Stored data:

%%

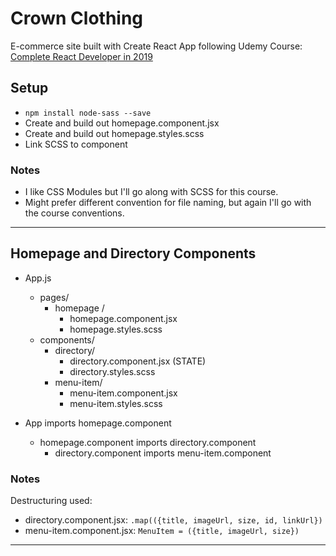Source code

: # Crown Clothing
E-commerce site built with Create React App following Udemy Course: [Complete React Developer in 2019](https://www.udemy.com/complete-react-developer-zero-to-mastery)
## Setup
- `npm install node-sass --save`
- Create and build out homepage.component.jsx
- Create and build out homepage.styles.scss
- Link SCSS to component
  
### Notes
- I like CSS Modules but I'll go along with SCSS for this course.
- Might prefer different convention for file naming, but again I'll go with the course conventions.
---

## Homepage and Directory Components
- App.js
  - pages/
    - homepage /
      - homepage.component.jsx
      - homepage.styles.scss
  - components/
    - directory/
      - directory.component.jsx (STATE)
      - directory.styles.scss
    - menu-item/
      - menu-item.component.jsx
      - menu-item.styles.scss

- App imports homepage.component
  - homepage.component imports directory.component
    - directory.component imports menu-item.component

  
### Notes
Destructuring used:
- directory.component.jsx:
  `.map(({title, imageUrl, size, id, linkUrl})`
- menu-item.component.jsx:
  `MenuItem = ({title, imageUrl, size})`
---

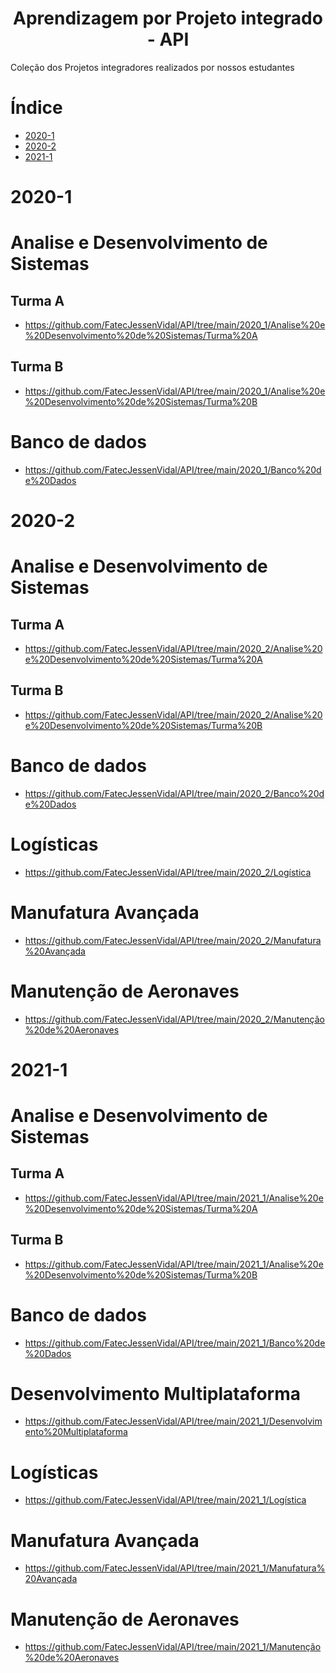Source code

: <h1 align="center"> Aprendizagem por Projeto integrado - API </h1>

Coleção dos Projetos integradores realizados por nossos estudantes

# Índice
* [2020-1](#2020-1)
* [2020-2](#2020-2)
* [2021-1](#2021-1) 

# 2020-1
 # Analise e Desenvolvimento de Sistemas  

## Turma A 
* https://github.com/FatecJessenVidal/API/tree/main/2020_1/Analise%20e%20Desenvolvimento%20de%20Sistemas/Turma%20A
## Turma B
* https://github.com/FatecJessenVidal/API/tree/main/2020_1/Analise%20e%20Desenvolvimento%20de%20Sistemas/Turma%20B
# Banco de dados 
* https://github.com/FatecJessenVidal/API/tree/main/2020_1/Banco%20de%20Dados



# 2020-2
# Analise e Desenvolvimento de Sistemas 

## Turma A 
* https://github.com/FatecJessenVidal/API/tree/main/2020_2/Analise%20e%20Desenvolvimento%20de%20Sistemas/Turma%20A
## Turma B
* https://github.com/FatecJessenVidal/API/tree/main/2020_2/Analise%20e%20Desenvolvimento%20de%20Sistemas/Turma%20B
# Banco de dados 
* https://github.com/FatecJessenVidal/API/tree/main/2020_2/Banco%20de%20Dados

# Logísticas 

* https://github.com/FatecJessenVidal/API/tree/main/2020_2/Logística

# Manufatura Avançada

* https://github.com/FatecJessenVidal/API/tree/main/2020_2/Manufatura%20Avançada
# Manutenção de Aeronaves

* https://github.com/FatecJessenVidal/API/tree/main/2020_2/Manutenção%20de%20Aeronaves

# 2021-1
# Analise e Desenvolvimento de Sistemas 

## Turma A 
* https://github.com/FatecJessenVidal/API/tree/main/2021_1/Analise%20e%20Desenvolvimento%20de%20Sistemas/Turma%20A
## Turma B
* https://github.com/FatecJessenVidal/API/tree/main/2021_1/Analise%20e%20Desenvolvimento%20de%20Sistemas/Turma%20B
# Banco de dados 
* https://github.com/FatecJessenVidal/API/tree/main/2021_1/Banco%20de%20Dados

# Desenvolvimento Multiplataforma
* https://github.com/FatecJessenVidal/API/tree/main/2021_1/Desenvolvimento%20Multiplataforma
# Logísticas 

* https://github.com/FatecJessenVidal/API/tree/main/2021_1/Logística
# Manufatura Avançada

* https://github.com/FatecJessenVidal/API/tree/main/2021_1/Manufatura%20Avançada
# Manutenção de Aeronaves

* https://github.com/FatecJessenVidal/API/tree/main/2021_1/Manutenção%20de%20Aeronaves







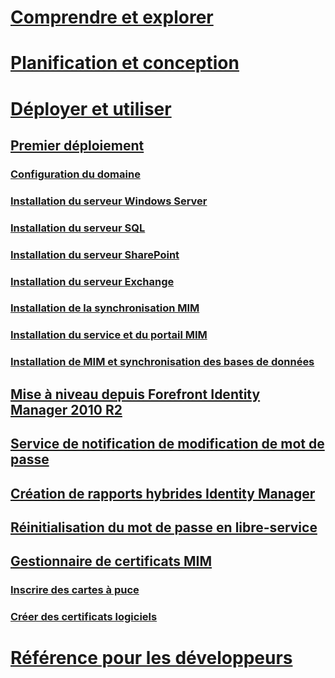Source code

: # [Comprendre et explorer](/microsoft-identity-manager/Understand/microsoft-identity-manager-2016)
# [Planification et conception](/microsoft-identity-manager/PlanDesign/microsoft-identity-manager-2016-supported-platforms)
# [Déployer et utiliser](microsoft-identity-manager-deploy.md)
## [Premier déploiement](microsoft-identity-manager-deploy.md)
### [Configuration du domaine](preparing-domain.md)
### [Installation du serveur Windows Server](prepare-server-ws2012r2.md)
### [Installation du serveur SQL](prepare-server-sql2014.md)
### [Installation du serveur SharePoint](prepare-server-sharepoint.md)
### [Installation du serveur Exchange](prepare-server-exchange.md)
### [Installation de la synchronisation MIM](install-mim-sync.md)
### [Installation du service et du portail MIM](install-mim-service-portal.md)
### [Installation de MIM et synchronisation des bases de données](install-mim-sync-ad-service.md)
## [Mise à niveau depuis Forefront Identity Manager 2010 R2](microsoft-identity-manager-2016-upgrade-from-fim-2010-R2.md)
## [Service de notification de modification de mot de passe](deploying-mim-password-change-notification-service-on-domain-controller.md)
## [Création de rapports hybrides Identity Manager](working-with-identity-manager-hybrid-reporting.md)
## [Réinitialisation du mot de passe en libre-service](working-with-self-service-password-reset.md)
## [Gestionnaire de certificats MIM](working-with-mim-certificate-manager.md)
### [Inscrire des cartes à puce](certificate-manager-for-non-administrators.md)
### [Créer des certificats logiciels](certificate-manager-for-software-certificates.md)
# [Référence pour les développeurs](/microsoft-identity-manager/reference/microsoft-identity-manager-2016-developer-reference)


<!--HONumber=Apr16_HO2-->


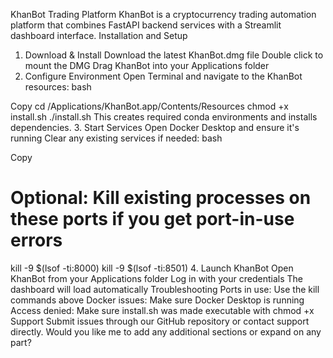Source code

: KhanBot Trading Platform
KhanBot is a cryptocurrency trading automation platform that combines FastAPI backend services with a Streamlit dashboard interface.
Installation and Setup
1. Download & Install
Download the latest KhanBot.dmg file
Double click to mount the DMG
Drag KhanBot into your Applications folder
2. Configure Environment
Open Terminal and navigate to the KhanBot resources:
bash

Copy
cd /Applications/KhanBot.app/Contents/Resources
chmod +x install.sh
./install.sh
This creates required conda environments and installs dependencies.
3. Start Services
Open Docker Desktop and ensure it's running
Clear any existing services if needed:
bash

Copy
# Optional: Kill existing processes on these ports if you get port-in-use errors
kill -9 $(lsof -ti:8000)
kill -9 $(lsof -ti:8501)
4. Launch KhanBot
Open KhanBot from your Applications folder
Log in with your credentials
The dashboard will load automatically
Troubleshooting
Ports in use: Use the kill commands above
Docker issues: Make sure Docker Desktop is running
Access denied: Make sure install.sh was made executable with chmod +x
Support
Submit issues through our GitHub repository or contact support directly.
Would you like me to add any additional sections or expand on any part?
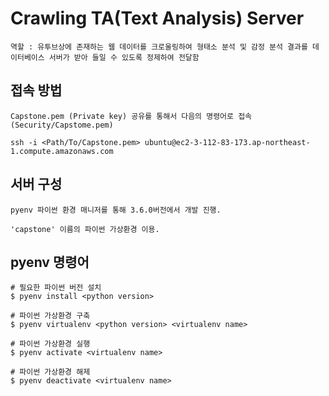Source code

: # Crawling TA(Text Analysis) Server

    역할 : 유투브상에 존재하는 웹 데이터를 크로울링하여 형태소 분석 및 감정 분석 결과를 데이터베이스 서버가 받아 들일 수 있도록 정제하여 전달함

## 접속 방법

    Capstone.pem (Private key) 공유를 통해서 다음의 명령어로 접속 (Security/Capstome.pem)
    
    ssh -i <Path/To/Capstone.pem> ubuntu@ec2-3-112-83-173.ap-northeast-1.compute.amazonaws.com

    

## 서버 구성

    pyenv 파이썬 환경 매니저를 통해 3.6.0버전에서 개발 진행.

    'capstone' 이름의 파이썬 가상환경 이용.

## pyenv 명령어

    # 필요한 파이썬 버전 설치
    $ pyenv install <python version>

    # 파이썬 가상환경 구축
    $ pyenv virtualenv <python version> <virtualenv name>

    # 파이썬 가상환경 실행
    $ pyenv activate <virtualenv name>
 
    # 파이썬 가상환경 해제
    $ pyenv deactivate <virtualenv name>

%%

* [Action item]:
From the first record above to the last, output each one exactly and omit the pictures.

* [Exercise result]:
Source code

: # Crown Clothing
E-commerce site built with Create React App following Udemy Course: [Complete React Developer in 2019](https://www.udemy.com/complete-react-developer-zero-to-mastery)
## Setup
- `npm install node-sass --save`
- Create and build out homepage.component.jsx
- Create and build out homepage.styles.scss
- Link SCSS to component
  
### Notes
- I like CSS Modules but I'll go along with SCSS for this course.
- Might prefer different convention for file naming, but again I'll go with the course conventions.
---

## Homepage and Directory Components
- App.js
  - pages/
    - homepage /
      - homepage.component.jsx
      - homepage.styles.scss
  - components/
    - directory/
      - directory.component.jsx (STATE)
      - directory.styles.scss
    - menu-item/
      - menu-item.component.jsx
      - menu-item.styles.scss

- App imports homepage.component
  - homepage.component imports directory.component
    - directory.component imports menu-item.component

  
### Notes
Destructuring used:
- directory.component.jsx:
  `.map(({title, imageUrl, size, id, linkUrl})`
- menu-item.component.jsx:
  `MenuItem = ({title, imageUrl, size})`
---

Source code

: <h1 align="center"> Aprendizagem por Projeto integrado - API </h1>

Coleção dos Projetos integradores realizados por nossos estudantes

# Índice
* [2020-1](#2020-1)
* [2020-2](#2020-2)
* [2021-1](#2021-1) 

# 2020-1
 # Analise e Desenvolvimento de Sistemas  

## Turma A 
* https://github.com/FatecJessenVidal/API/tree/main/2020_1/Analise%20e%20Desenvolvimento%20de%20Sistemas/Turma%20A
## Turma B
* https://github.com/FatecJessenVidal/API/tree/main/2020_1/Analise%20e%20Desenvolvimento%20de%20Sistemas/Turma%20B
# Banco de dados 
* https://github.com/FatecJessenVidal/API/tree/main/2020_1/Banco%20de%20Dados



# 2020-2
# Analise e Desenvolvimento de Sistemas 

## Turma A 
* https://github.com/FatecJessenVidal/API/tree/main/2020_2/Analise%20e%20Desenvolvimento%20de%20Sistemas/Turma%20A
## Turma B
* https://github.com/FatecJessenVidal/API/tree/main/2020_2/Analise%20e%20Desenvolvimento%20de%20Sistemas/Turma%20B
# Banco de dados 
* https://github.com/FatecJessenVidal/API/tree/main/2020_2/Banco%20de%20Dados

# Logísticas 

* https://github.com/FatecJessenVidal/API/tree/main/2020_2/Logística

# Manufatura Avançada

* https://github.com/FatecJessenVidal/API/tree/main/2020_2/Manufatura%20Avançada
# Manutenção de Aeronaves

* https://github.com/FatecJessenVidal/API/tree/main/2020_2/Manutenção%20de%20Aeronaves

# 2021-1
# Analise e Desenvolvimento de Sistemas 

## Turma A 
* https://github.com/FatecJessenVidal/API/tree/main/2021_1/Analise%20e%20Desenvolvimento%20de%20Sistemas/Turma%20A
## Turma B
* https://github.com/FatecJessenVidal/API/tree/main/2021_1/Analise%20e%20Desenvolvimento%20de%20Sistemas/Turma%20B
# Banco de dados 
* https://github.com/FatecJessenVidal/API/tree/main/2021_1/Banco%20de%20Dados

# Desenvolvimento Multiplataforma
* https://github.com/FatecJessenVidal/API/tree/main/2021_1/Desenvolvimento%20Multiplataforma
# Logísticas 

* https://github.com/FatecJessenVidal/API/tree/main/2021_1/Logística
# Manufatura Avançada

* https://github.com/FatecJessenVidal/API/tree/main/2021_1/Manufatura%20Avançada
# Manutenção de Aeronaves

* https://github.com/FatecJessenVidal/API/tree/main/2021_1/Manutenção%20de%20Aeronaves







Source code

: # [Comprendre et explorer](/microsoft-identity-manager/Understand/microsoft-identity-manager-2016)
# [Planification et conception](/microsoft-identity-manager/PlanDesign/microsoft-identity-manager-2016-supported-platforms)
# [Déployer et utiliser](microsoft-identity-manager-deploy.md)
## [Premier déploiement](microsoft-identity-manager-deploy.md)
### [Configuration du domaine](preparing-domain.md)
### [Installation du serveur Windows Server](prepare-server-ws2012r2.md)
### [Installation du serveur SQL](prepare-server-sql2014.md)
### [Installation du serveur SharePoint](prepare-server-sharepoint.md)
### [Installation du serveur Exchange](prepare-server-exchange.md)
### [Installation de la synchronisation MIM](install-mim-sync.md)
### [Installation du service et du portail MIM](install-mim-service-portal.md)
### [Installation de MIM et synchronisation des bases de données](install-mim-sync-ad-service.md)
## [Mise à niveau depuis Forefront Identity Manager 2010 R2](microsoft-identity-manager-2016-upgrade-from-fim-2010-R2.md)
## [Service de notification de modification de mot de passe](deploying-mim-password-change-notification-service-on-domain-controller.md)
## [Création de rapports hybrides Identity Manager](working-with-identity-manager-hybrid-reporting.md)
## [Réinitialisation du mot de passe en libre-service](working-with-self-service-password-reset.md)
## [Gestionnaire de certificats MIM](working-with-mim-certificate-manager.md)
### [Inscrire des cartes à puce](certificate-manager-for-non-administrators.md)
### [Créer des certificats logiciels](certificate-manager-for-software-certificates.md)
# [Référence pour les développeurs](/microsoft-identity-manager/reference/microsoft-identity-manager-2016-developer-reference)


<!--HONumber=Apr16_HO2-->


Source code

: KhanBot Trading Platform
KhanBot is a cryptocurrency trading automation platform that combines FastAPI backend services with a Streamlit dashboard interface.
Installation and Setup
1. Download & Install
Download the latest KhanBot.dmg file
Double click to mount the DMG
Drag KhanBot into your Applications folder
2. Configure Environment
Open Terminal and navigate to the KhanBot resources:
bash

Copy
cd /Applications/KhanBot.app/Contents/Resources
chmod +x install.sh
./install.sh
This creates required conda environments and installs dependencies.
3. Start Services
Open Docker Desktop and ensure it's running
Clear any existing services if needed:
bash

Copy
# Optional: Kill existing processes on these ports if you get port-in-use errors
kill -9 $(lsof -ti:8000)
kill -9 $(lsof -ti:8501)
4. Launch KhanBot
Open KhanBot from your Applications folder
Log in with your credentials
The dashboard will load automatically
Troubleshooting
Ports in use: Use the kill commands above
Docker issues: Make sure Docker Desktop is running
Access denied: Make sure install.sh was made executable with chmod +x
Support
Submit issues through our GitHub repository or contact support directly.
Would you like me to add any additional sections or expand on any part?
Source code

: # Crawling TA(Text Analysis) Server

    역할 : 유투브상에 존재하는 웹 데이터를 크로울링하여 형태소 분석 및 감정 분석 결과를 데이터베이스 서버가 받아 들일 수 있도록 정제하여 전달함

## 접속 방법

    Capstone.pem (Private key) 공유를 통해서 다음의 명령어로 접속 (Security/Capstome.pem)
    
    ssh -i <Path/To/Capstone.pem> ubuntu@ec2-3-112-83-173.ap-northeast-1.compute.amazonaws.com

    

## 서버 구성

    pyenv 파이썬 환경 매니저를 통해 3.6.0버전에서 개발 진행.

    'capstone' 이름의 파이썬 가상환경 이용.

## pyenv 명령어

    # 필요한 파이썬 버전 설치
    $ pyenv install <python version>

    # 파이썬 가상환경 구축
    $ pyenv virtualenv <python version> <virtualenv name>

    # 파이썬 가상환경 실행
    $ pyenv activate <virtualenv name>
 
    # 파이썬 가상환경 해제
    $ pyenv deactivate <virtualenv name>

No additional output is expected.